CE QUE L’AMOUR ME DIT
Montages chorégraphiques: Maurice Béjart
Musiques: Kronos Quartet, musiques africaine et pygmée, Wolfgang Amadeus Mozart, Richard Wagner, musique impériale japonaise, Anton von Webern, Richard Heuberger, Arnold Schoenberg, Johann Strauss, Gustav Mahler, Jean-Sébastien Bach, Maurice Ravel, Duke Ellington
Costumes: Anna De Giorgi
Béjart Ballet Lausanne, Salle Métropole décembre 1974
Interprètes: Gil Roman, Sylvie Demandols, Julio Arozarena, Olivier Chanut, Vincent Séphaire, Alessio Silvestrin, Naomi Stikeman, Daruis Grandisson, Brigitte Roman, Anne-Cécile Morelle, Jean-Christophe Blavier, Chiara Tanesini, Andonis Foniadakis, Emmanelle Bérard, Xavier Ferla
Lorsque Gustav Mahler compose sa grandiose Symphonie N°3 en ré mineur entre l’été 1895 et 1896, il s’attelle à son plus grand projet de composition.
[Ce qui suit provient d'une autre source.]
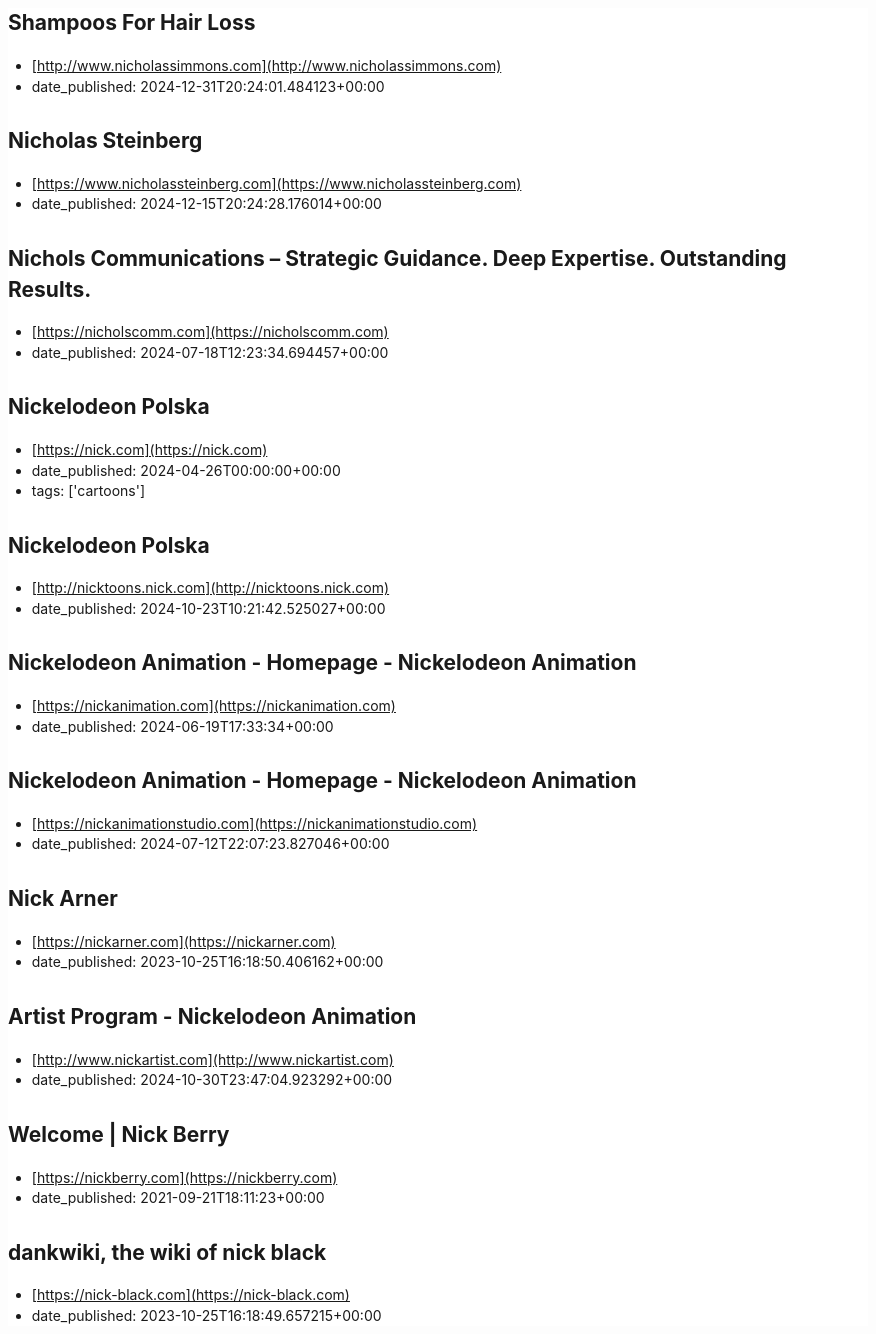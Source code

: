  ## Shampoos For Hair Loss
 - [http://www.nicholassimmons.com](http://www.nicholassimmons.com)
 - date_published: 2024-12-31T20:24:01.484123+00:00

 ## Nicholas Steinberg
 - [https://www.nicholassteinberg.com](https://www.nicholassteinberg.com)
 - date_published: 2024-12-15T20:24:28.176014+00:00

 ## Nichols Communications – Strategic Guidance. Deep Expertise. Outstanding Results.
 - [https://nicholscomm.com](https://nicholscomm.com)
 - date_published: 2024-07-18T12:23:34.694457+00:00

 ## Nickelodeon Polska
 - [https://nick.com](https://nick.com)
 - date_published: 2024-04-26T00:00:00+00:00
 - tags: ['cartoons']

 ## Nickelodeon Polska
 - [http://nicktoons.nick.com](http://nicktoons.nick.com)
 - date_published: 2024-10-23T10:21:42.525027+00:00

 ## Nickelodeon Animation - Homepage - Nickelodeon Animation
 - [https://nickanimation.com](https://nickanimation.com)
 - date_published: 2024-06-19T17:33:34+00:00

 ## Nickelodeon Animation - Homepage - Nickelodeon Animation
 - [https://nickanimationstudio.com](https://nickanimationstudio.com)
 - date_published: 2024-07-12T22:07:23.827046+00:00

 ## Nick Arner
 - [https://nickarner.com](https://nickarner.com)
 - date_published: 2023-10-25T16:18:50.406162+00:00

 ## Artist Program - Nickelodeon Animation
 - [http://www.nickartist.com](http://www.nickartist.com)
 - date_published: 2024-10-30T23:47:04.923292+00:00

 ## Welcome | Nick Berry
 - [https://nickberry.com](https://nickberry.com)
 - date_published: 2021-09-21T18:11:23+00:00

 ## dankwiki, the wiki of nick black
 - [https://nick-black.com](https://nick-black.com)
 - date_published: 2023-10-25T16:18:49.657215+00:00
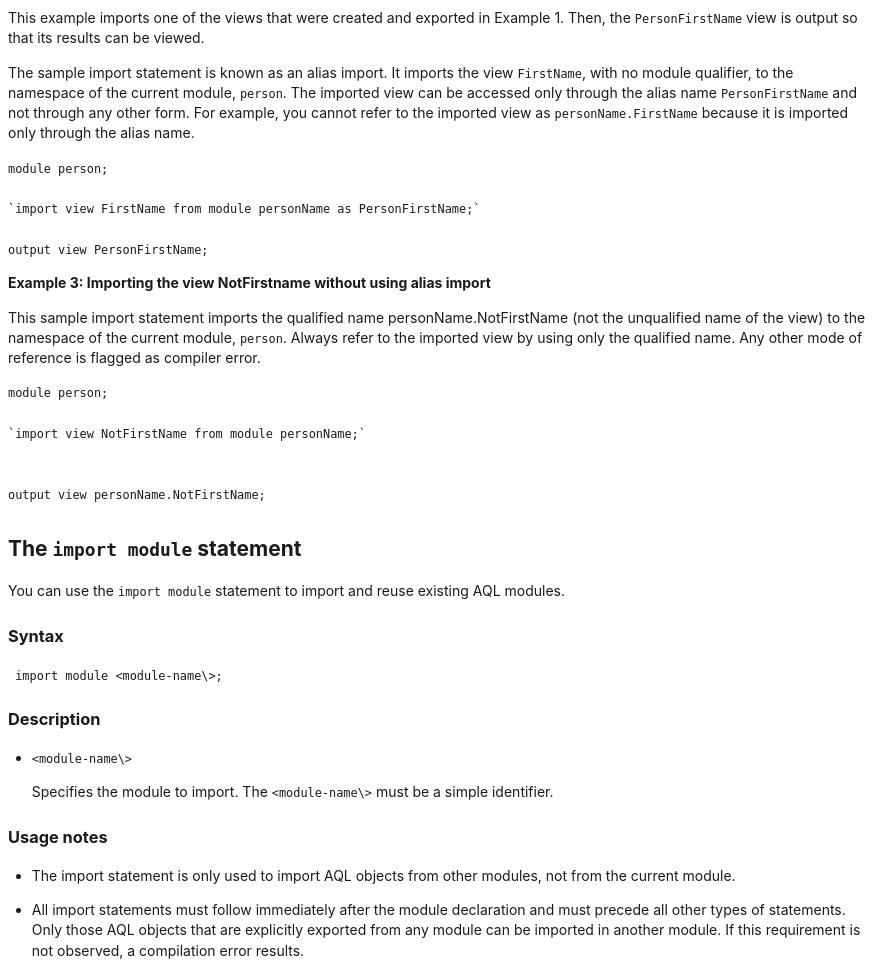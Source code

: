This example imports one of the views that were created and exported in Example 1. Then, the `PersonFirstName` view is output so that its results can be viewed.

The sample import statement is known as an alias import. It imports the view `FirstName`, with no module qualifier, to the namespace of the current module, `person`. The imported view can be accessed only through the alias name `PersonFirstName` and not through any other form. For example, you cannot refer to the imported view as `personName.FirstName` because it is imported only through the alias name.

```
module person;

`import view FirstName from module personName as PersonFirstName;`

output view PersonFirstName;
```

**Example 3: Importing the view NotFirstname without using alias import**

This sample import statement imports the qualified name personName.NotFirstName \(not the unqualified name of the view\) to the namespace of the current module, `person`. Always refer to the imported view by using only the qualified name. Any other mode of reference is flagged as compiler error.

```
module person;

`import view NotFirstName from module personName;`


output view personName.NotFirstName;
```


## The `import module` statement

You can use the `import module` statement to import and reuse existing AQL modules.

### Syntax

```
 import module <module-name\>;
```

### Description

-   `<module-name\>`

    Specifies the module to import. The `<module-name\>` must be a simple identifier.


### Usage notes

-   The import statement is only used to import AQL objects from other modules, not from the current module.

-   All import statements must follow immediately after the module declaration and must precede all other types of statements. Only those AQL objects that are explicitly exported from any module can be imported in another module. If this requirement is not observed, a compilation error results.
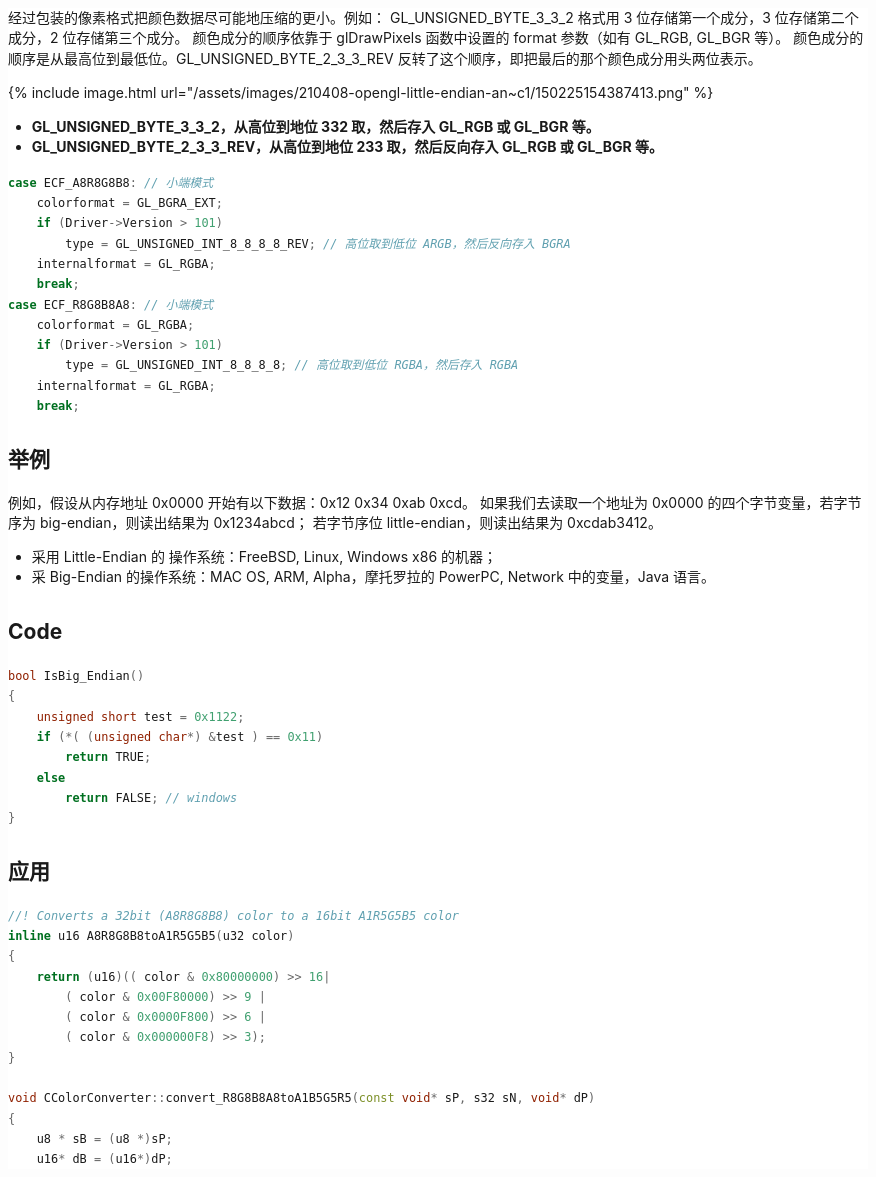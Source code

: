 经过包装的像素格式把颜色数据尽可能地压缩的更小。例如：
GL_UNSIGNED_BYTE_3_3_2 格式用 3 位存储第一个成分，3 位存储第二个成分，2 位存储第三个成分。
颜色成分的顺序依靠于 glDrawPixels 函数中设置的 format 参数（如有 GL_RGB, GL_BGR 等）。
颜色成分的顺序是从最高位到最低位。GL_UNSIGNED_BYTE_2_3_3_REV 反转了这个顺序，即把最后的那个颜色成分用头两位表示。

{% include image.html url="/assets/images/210408-opengl-little-endian-an~c1/150225154387413.png" %}

* **GL_UNSIGNED_BYTE_3_3_2，从高位到地位 332 取，然后存入 GL_RGB 或 GL_BGR 等。**
* **GL_UNSIGNED_BYTE_2_3_3_REV，从高位到地位 233 取，然后反向存入 GL_RGB 或 GL_BGR 等。**

```cpp
case ECF_A8R8G8B8: // 小端模式
    colorformat = GL_BGRA_EXT;
    if (Driver->Version > 101)
        type = GL_UNSIGNED_INT_8_8_8_8_REV; // 高位取到低位 ARGB，然后反向存入 BGRA
    internalformat = GL_RGBA;
    break;
case ECF_R8G8B8A8: // 小端模式
    colorformat = GL_RGBA;
    if (Driver->Version > 101)
        type = GL_UNSIGNED_INT_8_8_8_8; // 高位取到低位 RGBA，然后存入 RGBA
    internalformat = GL_RGBA;
    break;
```


## 举例

例如，假设从内存地址 0x0000 开始有以下数据：0x12 0x34 0xab 0xcd。
如果我们去读取一个地址为 0x0000 的四个字节变量，若字节序为 big-endian，则读出结果为 0x1234abcd；
若字节序位 little-endian，则读出结果为 0xcdab3412。

* 采用 Little-Endian 的 操作系统：FreeBSD, Linux, Windows x86 的机器；
* 采 Big-Endian 的操作系统：MAC OS, ARM, Alpha，摩托罗拉的 PowerPC, Network 中的变量，Java 语言。


## Code

```cpp
bool IsBig_Endian()
{
    unsigned short test = 0x1122;
    if (*( (unsigned char*) &test ) == 0x11)
        return TRUE;
    else
        return FALSE; // windows
}
```


## 应用

```cpp
//! Converts a 32bit (A8R8G8B8) color to a 16bit A1R5G5B5 color
inline u16 A8R8G8B8toA1R5G5B5(u32 color)
{
    return (u16)(( color & 0x80000000) >> 16|
        ( color & 0x00F80000) >> 9 |
        ( color & 0x0000F800) >> 6 |
        ( color & 0x000000F8) >> 3);
}

void CColorConverter::convert_R8G8B8A8toA1B5G5R5(const void* sP, s32 sN, void* dP)
{
    u8 * sB = (u8 *)sP;
    u16* dB = (u16*)dP;

```
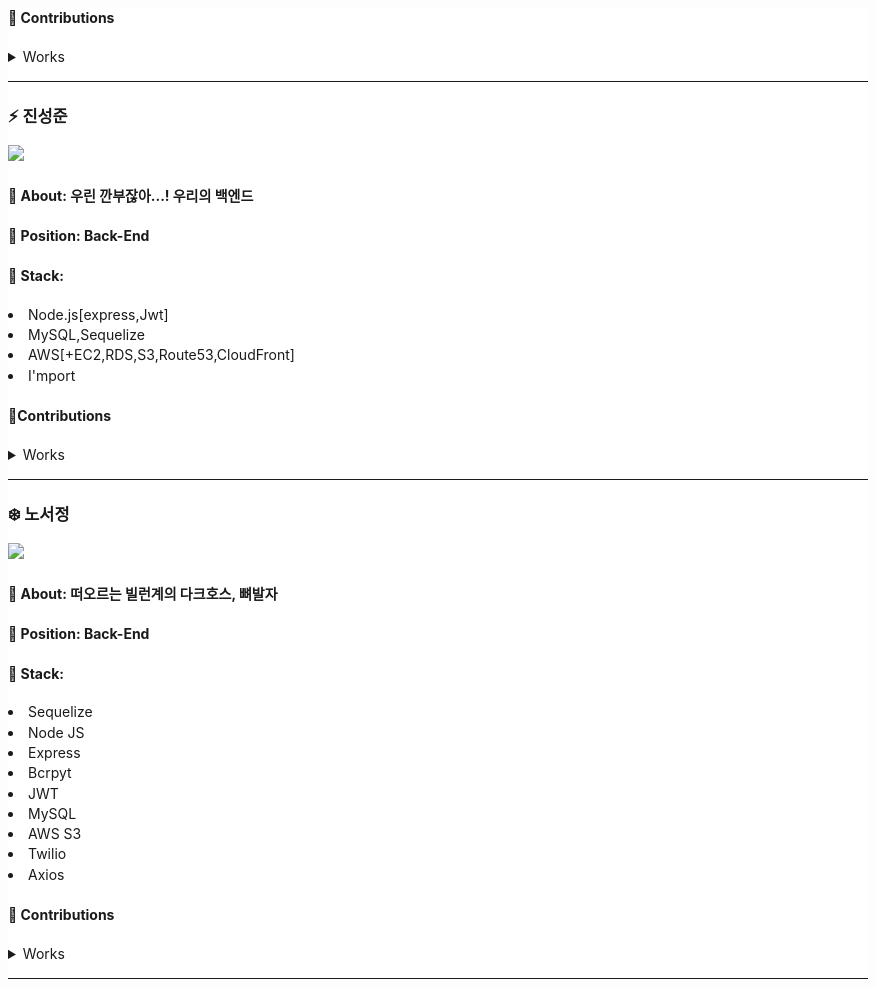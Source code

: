 #### 💯 Contributions

<details><summary>Works</summary></details>

---

### ⚡ 진성준

[![](https://img.shields.io/badge/Github-Jin--sungjun-%23AAF0D1?style=for-the-badge&logo=github)](https://github.com/Jin-sungjun)

#### 🙋 About: 우린 깐부잖아...! 우리의 백엔드

#### 🔨 Position: Back-End

#### 📝 Stack:

<li>Node.js[express,Jwt]
<li>MySQL,Sequelize
<li>AWS[+EC2,RDS,S3,Route53,CloudFront]
<li>I'mport

#### 💯Contributions

<details><summary>Works</summary></details>

---

### ❄️ 노서정

[![](https://img.shields.io/badge/Github-anniemon-%23660099?style=for-the-badge&logo=github)](https://github.com/anniemon)

#### 🙋 About: 떠오르는 빌런계의 다크호스, 뼈발자

#### 🔨 Position: Back-End

#### 📝 Stack:

<li>Sequelize
<li>Node JS
<li>Express
<li>Bcrpyt
<li>JWT
<li>MySQL
<li>AWS S3
<li>Twilio
<li>Axios

#### 💯 Contributions

<details><summary>Works</summary></details>

---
Influencé à cette époque par les idées et les oeuvres de Nietzsche, cette musique en témoigne. Bien que ne faisant jamais véritablement de la «musique à programme», Mahler aimait souvent donner des titres littéraires à ses oeuvres. Il intitula cette symphonie tout d’abord Le Songe d’un Matin d’Eté, en démentant toute référence à Shakespeare, pour l’intituler par la suite Le Gai Savoir, d’après le livre de Nietzsche – avant de finalement abandonner l’idée d’un titre général. De même, chaque mouvement de l’oeuvre porte lui-même un titre qu’il a d’ailleurs changé plusieurs fois avant de les abandonner définitivement. Ce ballet utilise les trois derniers mouvements de la symphonie. Le 4e : Ce que l’Homme me dit, est chanté sur un poème extrait du Zarathoustra de Nietzsche. Le 5e: Ce que les Anges me content est une chanson enfantine puisée dans le Knaben Wunderhorn, recueil poétique d’où Mahler a tiré une inspiration constante. Enfin, le dernier mouvement, le grand Adagio qui couronne la symphonie, avait pour titre provisoire Ce que l’Amour me Dit. Coïncidence… à peu près à la même époque, Richard Strauss composait son poème symphonique: Also sprach Zarathustra.